El virus había atacado varias veces, con creciente insistencia, saltando de país en país, de ciudad en ciudad, de casa en casa. Durante décadas, malamente hacinada en refugios naturales y edificios en ruinas, sin Facebook, sin Internet, sin electricidad –luego de que la pandemia redujera la población mundial a unos pocos miles de individuos–, la especie humana había logrado sobrevivir a sus mutaciones.
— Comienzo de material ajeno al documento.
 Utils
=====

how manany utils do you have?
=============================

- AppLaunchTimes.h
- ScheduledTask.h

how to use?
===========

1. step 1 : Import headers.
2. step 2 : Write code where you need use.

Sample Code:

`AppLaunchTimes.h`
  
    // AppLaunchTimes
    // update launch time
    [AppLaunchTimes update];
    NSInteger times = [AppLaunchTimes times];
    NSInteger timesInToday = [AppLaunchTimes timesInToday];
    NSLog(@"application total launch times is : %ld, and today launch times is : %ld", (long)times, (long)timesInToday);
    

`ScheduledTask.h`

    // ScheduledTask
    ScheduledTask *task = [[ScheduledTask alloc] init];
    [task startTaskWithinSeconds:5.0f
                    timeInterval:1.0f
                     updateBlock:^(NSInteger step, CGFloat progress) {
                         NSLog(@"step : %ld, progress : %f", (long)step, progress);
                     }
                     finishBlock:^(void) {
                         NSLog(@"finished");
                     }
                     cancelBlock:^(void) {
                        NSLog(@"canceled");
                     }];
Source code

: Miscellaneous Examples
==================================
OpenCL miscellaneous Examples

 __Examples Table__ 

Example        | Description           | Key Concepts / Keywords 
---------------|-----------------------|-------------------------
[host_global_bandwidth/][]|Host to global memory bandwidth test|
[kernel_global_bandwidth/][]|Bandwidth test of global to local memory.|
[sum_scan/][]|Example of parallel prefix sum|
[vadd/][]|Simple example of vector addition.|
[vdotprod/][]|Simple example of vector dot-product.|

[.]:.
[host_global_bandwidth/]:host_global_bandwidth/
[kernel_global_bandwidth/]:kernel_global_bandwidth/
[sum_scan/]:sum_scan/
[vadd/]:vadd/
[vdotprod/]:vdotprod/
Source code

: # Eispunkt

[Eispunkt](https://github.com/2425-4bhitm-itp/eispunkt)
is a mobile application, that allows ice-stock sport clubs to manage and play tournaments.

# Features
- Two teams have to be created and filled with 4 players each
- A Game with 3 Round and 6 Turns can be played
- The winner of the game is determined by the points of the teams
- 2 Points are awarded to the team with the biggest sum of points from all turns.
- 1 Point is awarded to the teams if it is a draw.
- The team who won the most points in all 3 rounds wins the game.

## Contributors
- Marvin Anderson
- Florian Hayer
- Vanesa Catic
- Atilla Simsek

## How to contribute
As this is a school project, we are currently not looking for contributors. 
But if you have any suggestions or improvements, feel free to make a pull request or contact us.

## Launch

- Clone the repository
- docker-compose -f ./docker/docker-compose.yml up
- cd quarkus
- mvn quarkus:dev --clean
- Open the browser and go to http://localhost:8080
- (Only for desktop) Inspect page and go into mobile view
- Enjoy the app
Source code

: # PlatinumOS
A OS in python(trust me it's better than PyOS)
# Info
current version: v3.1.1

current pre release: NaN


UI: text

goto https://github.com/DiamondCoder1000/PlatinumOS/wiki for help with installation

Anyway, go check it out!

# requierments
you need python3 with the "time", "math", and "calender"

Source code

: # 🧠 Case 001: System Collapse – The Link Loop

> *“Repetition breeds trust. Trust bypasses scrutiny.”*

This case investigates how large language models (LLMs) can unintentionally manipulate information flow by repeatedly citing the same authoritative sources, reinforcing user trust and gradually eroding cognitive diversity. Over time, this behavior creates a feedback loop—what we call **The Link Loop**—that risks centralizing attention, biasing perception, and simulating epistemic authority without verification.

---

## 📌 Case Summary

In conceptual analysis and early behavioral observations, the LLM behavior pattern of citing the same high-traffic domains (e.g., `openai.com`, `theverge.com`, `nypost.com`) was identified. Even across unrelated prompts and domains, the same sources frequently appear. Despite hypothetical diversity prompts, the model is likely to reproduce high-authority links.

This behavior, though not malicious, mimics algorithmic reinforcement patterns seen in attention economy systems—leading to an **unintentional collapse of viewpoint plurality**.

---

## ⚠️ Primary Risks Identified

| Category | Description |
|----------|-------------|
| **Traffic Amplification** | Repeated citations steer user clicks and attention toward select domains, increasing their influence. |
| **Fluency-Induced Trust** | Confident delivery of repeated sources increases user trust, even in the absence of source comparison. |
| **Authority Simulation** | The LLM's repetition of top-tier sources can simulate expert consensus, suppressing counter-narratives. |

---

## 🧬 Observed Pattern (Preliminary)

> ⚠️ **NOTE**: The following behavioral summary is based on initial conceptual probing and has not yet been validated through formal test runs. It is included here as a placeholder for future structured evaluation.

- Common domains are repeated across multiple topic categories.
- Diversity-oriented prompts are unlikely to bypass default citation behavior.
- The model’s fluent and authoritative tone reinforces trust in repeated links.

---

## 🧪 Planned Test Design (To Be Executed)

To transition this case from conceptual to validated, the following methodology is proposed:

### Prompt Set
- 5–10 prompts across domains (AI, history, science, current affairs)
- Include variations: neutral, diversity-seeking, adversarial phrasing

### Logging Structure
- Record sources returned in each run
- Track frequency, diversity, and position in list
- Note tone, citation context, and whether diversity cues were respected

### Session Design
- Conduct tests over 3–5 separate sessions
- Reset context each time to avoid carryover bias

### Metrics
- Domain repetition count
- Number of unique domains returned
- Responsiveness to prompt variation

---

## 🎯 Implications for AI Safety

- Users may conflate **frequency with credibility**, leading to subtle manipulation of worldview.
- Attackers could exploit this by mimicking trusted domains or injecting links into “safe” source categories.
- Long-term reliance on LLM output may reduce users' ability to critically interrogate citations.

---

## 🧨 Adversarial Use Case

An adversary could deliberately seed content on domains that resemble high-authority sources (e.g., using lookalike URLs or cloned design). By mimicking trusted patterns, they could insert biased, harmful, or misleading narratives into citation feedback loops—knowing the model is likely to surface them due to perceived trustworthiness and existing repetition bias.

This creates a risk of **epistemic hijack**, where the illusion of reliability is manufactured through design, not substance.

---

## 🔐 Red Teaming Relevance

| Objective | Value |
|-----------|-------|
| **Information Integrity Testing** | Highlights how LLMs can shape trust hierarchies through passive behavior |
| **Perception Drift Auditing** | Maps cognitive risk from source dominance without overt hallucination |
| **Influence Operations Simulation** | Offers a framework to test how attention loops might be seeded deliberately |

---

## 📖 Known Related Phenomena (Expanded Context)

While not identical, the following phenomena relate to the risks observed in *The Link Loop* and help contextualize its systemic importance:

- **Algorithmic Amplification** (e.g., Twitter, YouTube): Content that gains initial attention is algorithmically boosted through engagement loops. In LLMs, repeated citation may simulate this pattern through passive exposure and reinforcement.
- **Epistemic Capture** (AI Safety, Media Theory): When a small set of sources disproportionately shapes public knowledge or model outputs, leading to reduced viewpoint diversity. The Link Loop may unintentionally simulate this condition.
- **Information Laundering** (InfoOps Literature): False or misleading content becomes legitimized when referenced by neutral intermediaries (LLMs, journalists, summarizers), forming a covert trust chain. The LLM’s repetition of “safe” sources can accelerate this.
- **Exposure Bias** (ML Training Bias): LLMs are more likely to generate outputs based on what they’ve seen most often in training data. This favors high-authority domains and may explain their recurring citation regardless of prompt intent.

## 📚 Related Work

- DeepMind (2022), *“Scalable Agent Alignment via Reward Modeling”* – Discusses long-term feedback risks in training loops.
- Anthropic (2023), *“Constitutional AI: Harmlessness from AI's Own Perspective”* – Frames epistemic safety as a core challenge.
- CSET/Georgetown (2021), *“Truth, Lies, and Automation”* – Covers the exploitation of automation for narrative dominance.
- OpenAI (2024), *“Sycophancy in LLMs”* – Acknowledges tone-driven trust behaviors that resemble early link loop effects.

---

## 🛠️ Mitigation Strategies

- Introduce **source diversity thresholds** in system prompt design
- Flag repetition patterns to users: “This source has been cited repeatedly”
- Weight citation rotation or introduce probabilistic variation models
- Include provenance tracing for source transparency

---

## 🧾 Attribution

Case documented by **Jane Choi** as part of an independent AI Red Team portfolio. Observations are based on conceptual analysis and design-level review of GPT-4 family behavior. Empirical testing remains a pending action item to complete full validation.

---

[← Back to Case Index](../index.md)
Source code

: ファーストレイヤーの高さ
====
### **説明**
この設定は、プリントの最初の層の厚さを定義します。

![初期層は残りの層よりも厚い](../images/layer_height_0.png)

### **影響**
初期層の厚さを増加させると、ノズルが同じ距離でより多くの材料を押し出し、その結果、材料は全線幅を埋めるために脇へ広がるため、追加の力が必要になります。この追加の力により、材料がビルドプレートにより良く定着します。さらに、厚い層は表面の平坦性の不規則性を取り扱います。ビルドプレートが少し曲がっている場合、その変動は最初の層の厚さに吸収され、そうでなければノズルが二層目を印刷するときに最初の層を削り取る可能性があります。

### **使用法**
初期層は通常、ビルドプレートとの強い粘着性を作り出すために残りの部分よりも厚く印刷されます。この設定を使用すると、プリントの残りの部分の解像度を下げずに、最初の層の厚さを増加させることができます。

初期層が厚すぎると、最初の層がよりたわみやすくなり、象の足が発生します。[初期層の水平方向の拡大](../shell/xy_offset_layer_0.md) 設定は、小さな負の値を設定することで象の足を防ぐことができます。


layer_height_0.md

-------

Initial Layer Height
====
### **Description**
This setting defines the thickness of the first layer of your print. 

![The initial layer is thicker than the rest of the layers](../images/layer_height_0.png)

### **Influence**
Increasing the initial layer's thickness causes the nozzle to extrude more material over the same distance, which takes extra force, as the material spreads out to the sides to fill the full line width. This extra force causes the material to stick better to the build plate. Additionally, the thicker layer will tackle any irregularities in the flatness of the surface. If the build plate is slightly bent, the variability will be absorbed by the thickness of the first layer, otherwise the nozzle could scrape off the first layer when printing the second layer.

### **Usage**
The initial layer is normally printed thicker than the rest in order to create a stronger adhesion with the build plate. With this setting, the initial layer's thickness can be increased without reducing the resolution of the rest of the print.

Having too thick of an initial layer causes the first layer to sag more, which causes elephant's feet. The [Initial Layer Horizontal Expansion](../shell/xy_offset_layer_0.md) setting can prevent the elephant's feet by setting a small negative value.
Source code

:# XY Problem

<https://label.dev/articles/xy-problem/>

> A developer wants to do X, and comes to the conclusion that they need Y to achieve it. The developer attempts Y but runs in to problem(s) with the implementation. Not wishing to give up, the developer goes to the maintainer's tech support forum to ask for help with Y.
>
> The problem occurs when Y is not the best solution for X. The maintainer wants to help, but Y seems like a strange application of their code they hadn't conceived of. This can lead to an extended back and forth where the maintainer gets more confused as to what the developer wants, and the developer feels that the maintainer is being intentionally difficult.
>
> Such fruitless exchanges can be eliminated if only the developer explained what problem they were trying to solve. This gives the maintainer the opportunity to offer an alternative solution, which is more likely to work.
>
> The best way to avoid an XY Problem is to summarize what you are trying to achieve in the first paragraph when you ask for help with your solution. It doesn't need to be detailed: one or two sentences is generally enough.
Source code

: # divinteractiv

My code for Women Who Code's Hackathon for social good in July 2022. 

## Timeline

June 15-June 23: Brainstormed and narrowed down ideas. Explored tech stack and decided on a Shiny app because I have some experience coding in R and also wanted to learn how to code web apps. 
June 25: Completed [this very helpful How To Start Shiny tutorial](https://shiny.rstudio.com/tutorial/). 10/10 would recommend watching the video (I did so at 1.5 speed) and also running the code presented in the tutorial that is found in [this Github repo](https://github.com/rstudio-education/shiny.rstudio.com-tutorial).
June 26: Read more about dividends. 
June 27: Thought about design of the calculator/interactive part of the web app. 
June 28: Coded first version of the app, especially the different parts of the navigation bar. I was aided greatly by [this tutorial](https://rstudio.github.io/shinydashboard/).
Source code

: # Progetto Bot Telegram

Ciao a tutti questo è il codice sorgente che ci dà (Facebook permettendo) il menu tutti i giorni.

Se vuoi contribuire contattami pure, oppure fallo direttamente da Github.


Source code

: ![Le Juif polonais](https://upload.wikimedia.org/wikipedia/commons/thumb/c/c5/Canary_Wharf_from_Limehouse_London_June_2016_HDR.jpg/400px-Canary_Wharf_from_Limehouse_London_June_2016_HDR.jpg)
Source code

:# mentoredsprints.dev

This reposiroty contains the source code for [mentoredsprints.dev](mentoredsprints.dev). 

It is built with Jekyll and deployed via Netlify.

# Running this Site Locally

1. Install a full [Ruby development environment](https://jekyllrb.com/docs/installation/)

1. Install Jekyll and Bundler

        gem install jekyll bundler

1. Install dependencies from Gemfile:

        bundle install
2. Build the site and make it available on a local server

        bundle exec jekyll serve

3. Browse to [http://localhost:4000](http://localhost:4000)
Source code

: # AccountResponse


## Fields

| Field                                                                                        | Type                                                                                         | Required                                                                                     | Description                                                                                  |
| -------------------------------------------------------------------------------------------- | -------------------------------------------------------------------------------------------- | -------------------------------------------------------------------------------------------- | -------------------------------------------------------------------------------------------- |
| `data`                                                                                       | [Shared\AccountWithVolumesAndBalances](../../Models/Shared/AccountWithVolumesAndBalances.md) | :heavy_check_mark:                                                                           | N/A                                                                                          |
Medio siglo después de iniciada la neoera, sin embargo, mientras el microbio que lo había cambiado todo apenas constituía una vaga referencia en la literatura oral que de generación en generación poetas como él –egresados del Centro de la Rima Cavernaria ‘Anemio El Bardo Guaroso’– mantenían viva, la antigua culinaria china seguía atormentando la imaginación de las tribus al sur del lago Okeechobee, aferradas a un pasado supuestamente fastuoso de alitas de murciélago y picadillo de pangolín.
–¡Nasobuco, hijo, que el cocimiento de marabú se te enfría! –volvió a gritarle su madre desde la hoguera improvisada al fondo de la cueva– ¡Nasobucoooo…!
–¡Take it easy, mami, take it easy! –respondió el bardo en pleno forcejeo con la mascota de la familia–. ¡Coronavirus le robó un hueso al perro de Covid 19 y sospecho que va a haber sopa!